• [The problem]: Using the data below, return the stretch from the line that contains "12/12 02:00 |" through the line that contains "[nH image](../image/538/538_nh.pdf)| [Planck", both included, exactly as it stands and nothing beyond it.

━━━━━ Excerpted records ━━━━━

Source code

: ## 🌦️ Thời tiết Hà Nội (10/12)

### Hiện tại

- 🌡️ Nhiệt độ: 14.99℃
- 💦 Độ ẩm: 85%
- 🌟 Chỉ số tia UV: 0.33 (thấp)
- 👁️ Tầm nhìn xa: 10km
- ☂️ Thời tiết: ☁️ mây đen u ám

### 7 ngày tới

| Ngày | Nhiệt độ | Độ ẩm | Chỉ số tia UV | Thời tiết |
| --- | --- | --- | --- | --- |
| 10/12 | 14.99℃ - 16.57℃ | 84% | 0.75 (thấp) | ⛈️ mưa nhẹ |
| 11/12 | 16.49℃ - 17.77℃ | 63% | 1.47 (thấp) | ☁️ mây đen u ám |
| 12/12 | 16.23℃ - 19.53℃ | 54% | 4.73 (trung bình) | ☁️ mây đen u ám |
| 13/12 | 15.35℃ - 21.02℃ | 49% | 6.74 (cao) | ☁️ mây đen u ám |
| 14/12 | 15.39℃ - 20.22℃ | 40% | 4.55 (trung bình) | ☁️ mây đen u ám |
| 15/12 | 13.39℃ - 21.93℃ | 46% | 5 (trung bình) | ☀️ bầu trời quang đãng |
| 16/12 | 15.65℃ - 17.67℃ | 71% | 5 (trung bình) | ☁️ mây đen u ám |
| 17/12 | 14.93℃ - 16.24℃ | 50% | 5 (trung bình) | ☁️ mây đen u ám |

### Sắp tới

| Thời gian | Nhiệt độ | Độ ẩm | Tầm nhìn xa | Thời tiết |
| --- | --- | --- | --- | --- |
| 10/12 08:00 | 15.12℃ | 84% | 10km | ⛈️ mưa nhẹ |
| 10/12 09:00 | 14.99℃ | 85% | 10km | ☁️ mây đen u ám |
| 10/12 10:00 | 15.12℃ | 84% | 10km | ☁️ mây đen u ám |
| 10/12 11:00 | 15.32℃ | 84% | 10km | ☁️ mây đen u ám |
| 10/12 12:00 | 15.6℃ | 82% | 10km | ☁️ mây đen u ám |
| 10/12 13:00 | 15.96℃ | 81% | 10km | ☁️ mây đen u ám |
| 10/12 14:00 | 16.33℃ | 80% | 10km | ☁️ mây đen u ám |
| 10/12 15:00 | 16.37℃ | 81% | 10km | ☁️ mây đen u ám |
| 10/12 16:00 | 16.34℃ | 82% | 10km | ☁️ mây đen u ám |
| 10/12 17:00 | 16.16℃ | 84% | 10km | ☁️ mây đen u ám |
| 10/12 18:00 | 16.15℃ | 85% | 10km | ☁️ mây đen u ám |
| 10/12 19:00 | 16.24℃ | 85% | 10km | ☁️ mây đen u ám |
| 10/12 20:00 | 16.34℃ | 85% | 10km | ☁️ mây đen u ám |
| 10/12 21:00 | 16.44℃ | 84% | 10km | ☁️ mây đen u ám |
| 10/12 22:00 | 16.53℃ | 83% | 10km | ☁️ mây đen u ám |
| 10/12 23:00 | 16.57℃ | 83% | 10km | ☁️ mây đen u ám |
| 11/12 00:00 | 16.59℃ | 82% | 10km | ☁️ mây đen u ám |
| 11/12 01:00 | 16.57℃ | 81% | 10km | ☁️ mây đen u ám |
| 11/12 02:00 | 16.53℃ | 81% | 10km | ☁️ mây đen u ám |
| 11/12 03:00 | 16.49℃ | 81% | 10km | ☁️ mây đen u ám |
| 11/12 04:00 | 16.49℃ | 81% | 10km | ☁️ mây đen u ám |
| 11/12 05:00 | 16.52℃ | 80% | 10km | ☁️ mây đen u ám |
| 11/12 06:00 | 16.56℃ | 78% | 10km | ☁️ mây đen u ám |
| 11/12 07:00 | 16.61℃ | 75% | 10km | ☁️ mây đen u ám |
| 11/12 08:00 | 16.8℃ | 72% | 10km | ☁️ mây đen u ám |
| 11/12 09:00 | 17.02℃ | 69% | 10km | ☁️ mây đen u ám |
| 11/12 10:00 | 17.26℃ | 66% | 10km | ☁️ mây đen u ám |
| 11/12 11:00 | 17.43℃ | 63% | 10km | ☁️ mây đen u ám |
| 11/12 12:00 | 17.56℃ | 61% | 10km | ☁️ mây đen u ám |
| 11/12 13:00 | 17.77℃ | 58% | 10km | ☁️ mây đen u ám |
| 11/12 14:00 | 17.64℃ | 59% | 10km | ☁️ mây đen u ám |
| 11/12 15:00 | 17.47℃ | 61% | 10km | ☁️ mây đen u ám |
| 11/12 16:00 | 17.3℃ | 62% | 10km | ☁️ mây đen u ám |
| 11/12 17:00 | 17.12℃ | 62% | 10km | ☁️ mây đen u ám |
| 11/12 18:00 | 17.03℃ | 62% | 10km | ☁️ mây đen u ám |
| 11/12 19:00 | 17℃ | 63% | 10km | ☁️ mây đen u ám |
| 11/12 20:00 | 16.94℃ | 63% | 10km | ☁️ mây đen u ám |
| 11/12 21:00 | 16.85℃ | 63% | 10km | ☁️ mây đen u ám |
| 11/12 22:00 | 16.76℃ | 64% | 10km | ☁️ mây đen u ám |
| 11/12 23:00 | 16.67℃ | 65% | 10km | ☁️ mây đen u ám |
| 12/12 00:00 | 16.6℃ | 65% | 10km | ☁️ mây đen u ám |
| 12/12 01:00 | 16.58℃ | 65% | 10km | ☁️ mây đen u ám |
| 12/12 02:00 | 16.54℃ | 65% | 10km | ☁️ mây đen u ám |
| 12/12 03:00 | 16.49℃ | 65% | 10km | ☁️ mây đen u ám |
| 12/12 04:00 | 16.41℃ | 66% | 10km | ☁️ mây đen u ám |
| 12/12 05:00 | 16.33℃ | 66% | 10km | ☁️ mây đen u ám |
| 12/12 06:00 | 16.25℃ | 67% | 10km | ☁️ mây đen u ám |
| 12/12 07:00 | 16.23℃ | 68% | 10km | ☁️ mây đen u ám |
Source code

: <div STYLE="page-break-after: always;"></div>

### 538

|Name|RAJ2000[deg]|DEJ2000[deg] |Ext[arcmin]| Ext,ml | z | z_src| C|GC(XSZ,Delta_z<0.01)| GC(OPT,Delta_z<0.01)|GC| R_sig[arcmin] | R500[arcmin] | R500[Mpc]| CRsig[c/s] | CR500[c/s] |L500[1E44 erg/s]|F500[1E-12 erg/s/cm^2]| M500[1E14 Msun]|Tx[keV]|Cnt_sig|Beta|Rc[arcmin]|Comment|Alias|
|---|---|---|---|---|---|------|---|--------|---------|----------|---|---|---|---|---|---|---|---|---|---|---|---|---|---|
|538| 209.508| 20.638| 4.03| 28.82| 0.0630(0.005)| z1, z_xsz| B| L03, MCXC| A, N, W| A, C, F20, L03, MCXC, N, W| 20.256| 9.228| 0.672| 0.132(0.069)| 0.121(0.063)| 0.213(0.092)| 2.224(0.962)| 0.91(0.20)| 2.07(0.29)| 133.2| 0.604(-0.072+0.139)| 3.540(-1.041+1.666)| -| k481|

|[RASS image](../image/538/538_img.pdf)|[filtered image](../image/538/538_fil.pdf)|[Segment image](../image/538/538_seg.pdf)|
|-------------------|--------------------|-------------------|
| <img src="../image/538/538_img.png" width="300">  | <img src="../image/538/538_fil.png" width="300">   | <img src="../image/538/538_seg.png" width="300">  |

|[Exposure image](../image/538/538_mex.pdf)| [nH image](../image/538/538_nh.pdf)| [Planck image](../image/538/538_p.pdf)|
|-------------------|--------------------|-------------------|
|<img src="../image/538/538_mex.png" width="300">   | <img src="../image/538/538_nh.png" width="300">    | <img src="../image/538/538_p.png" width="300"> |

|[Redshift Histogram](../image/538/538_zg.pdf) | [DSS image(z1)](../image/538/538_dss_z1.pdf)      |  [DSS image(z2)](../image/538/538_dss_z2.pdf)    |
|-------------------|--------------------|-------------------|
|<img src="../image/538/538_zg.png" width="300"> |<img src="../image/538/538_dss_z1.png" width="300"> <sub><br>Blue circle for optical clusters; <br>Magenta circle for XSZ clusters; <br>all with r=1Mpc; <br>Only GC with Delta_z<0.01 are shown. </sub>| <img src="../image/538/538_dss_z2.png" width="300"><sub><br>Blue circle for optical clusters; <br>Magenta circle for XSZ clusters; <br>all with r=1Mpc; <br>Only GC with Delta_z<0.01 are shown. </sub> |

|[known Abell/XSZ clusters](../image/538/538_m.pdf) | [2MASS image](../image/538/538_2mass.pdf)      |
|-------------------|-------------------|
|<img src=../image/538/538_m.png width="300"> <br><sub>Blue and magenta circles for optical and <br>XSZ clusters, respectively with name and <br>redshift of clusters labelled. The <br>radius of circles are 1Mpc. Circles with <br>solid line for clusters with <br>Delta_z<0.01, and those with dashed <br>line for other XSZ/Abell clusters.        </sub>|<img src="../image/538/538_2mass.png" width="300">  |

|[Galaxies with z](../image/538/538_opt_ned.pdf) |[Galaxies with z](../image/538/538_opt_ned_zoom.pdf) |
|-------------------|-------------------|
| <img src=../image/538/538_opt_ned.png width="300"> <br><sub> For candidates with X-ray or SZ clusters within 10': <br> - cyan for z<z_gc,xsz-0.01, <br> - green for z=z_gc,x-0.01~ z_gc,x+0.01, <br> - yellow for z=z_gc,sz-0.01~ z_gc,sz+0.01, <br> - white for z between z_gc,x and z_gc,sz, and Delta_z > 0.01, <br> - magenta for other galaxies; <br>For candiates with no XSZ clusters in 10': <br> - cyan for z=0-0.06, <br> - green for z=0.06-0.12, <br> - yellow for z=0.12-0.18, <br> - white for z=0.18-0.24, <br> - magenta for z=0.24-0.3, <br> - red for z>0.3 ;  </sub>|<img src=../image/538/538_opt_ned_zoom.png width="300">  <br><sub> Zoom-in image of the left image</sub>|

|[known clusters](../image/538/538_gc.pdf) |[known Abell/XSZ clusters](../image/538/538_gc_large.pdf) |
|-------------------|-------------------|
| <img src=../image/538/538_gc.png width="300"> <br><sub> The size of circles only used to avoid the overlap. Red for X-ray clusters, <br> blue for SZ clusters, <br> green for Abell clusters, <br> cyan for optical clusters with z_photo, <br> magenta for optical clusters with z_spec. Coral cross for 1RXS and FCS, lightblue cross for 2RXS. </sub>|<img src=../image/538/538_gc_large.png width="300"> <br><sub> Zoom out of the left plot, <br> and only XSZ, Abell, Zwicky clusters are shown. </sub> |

━━━━━

• [Solution to this exercise]:
| 12/12 02:00 | 16.54℃ | 65% | 10km | ☁️ mây đen u ám |
| 12/12 03:00 | 16.49℃ | 65% | 10km | ☁️ mây đen u ám |
| 12/12 04:00 | 16.41℃ | 66% | 10km | ☁️ mây đen u ám |
| 12/12 05:00 | 16.33℃ | 66% | 10km | ☁️ mây đen u ám |
| 12/12 06:00 | 16.25℃ | 67% | 10km | ☁️ mây đen u ám |
| 12/12 07:00 | 16.23℃ | 68% | 10km | ☁️ mây đen u ám |
Source code

: <div STYLE="page-break-after: always;"></div>

### 538

|Name|RAJ2000[deg]|DEJ2000[deg] |Ext[arcmin]| Ext,ml | z | z_src| C|GC(XSZ,Delta_z<0.01)| GC(OPT,Delta_z<0.01)|GC| R_sig[arcmin] | R500[arcmin] | R500[Mpc]| CRsig[c/s] | CR500[c/s] |L500[1E44 erg/s]|F500[1E-12 erg/s/cm^2]| M500[1E14 Msun]|Tx[keV]|Cnt_sig|Beta|Rc[arcmin]|Comment|Alias|
|---|---|---|---|---|---|------|---|--------|---------|----------|---|---|---|---|---|---|---|---|---|---|---|---|---|---|
|538| 209.508| 20.638| 4.03| 28.82| 0.0630(0.005)| z1, z_xsz| B| L03, MCXC| A, N, W| A, C, F20, L03, MCXC, N, W| 20.256| 9.228| 0.672| 0.132(0.069)| 0.121(0.063)| 0.213(0.092)| 2.224(0.962)| 0.91(0.20)| 2.07(0.29)| 133.2| 0.604(-0.072+0.139)| 3.540(-1.041+1.666)| -| k481|

|[RASS image](../image/538/538_img.pdf)|[filtered image](../image/538/538_fil.pdf)|[Segment image](../image/538/538_seg.pdf)|
|-------------------|--------------------|-------------------|
| <img src="../image/538/538_img.png" width="300">  | <img src="../image/538/538_fil.png" width="300">   | <img src="../image/538/538_seg.png" width="300">  |

|[Exposure image](../image/538/538_mex.pdf)| [nH image](../image/538/538_nh.pdf)| [Planck image](../image/538/538_p.pdf)|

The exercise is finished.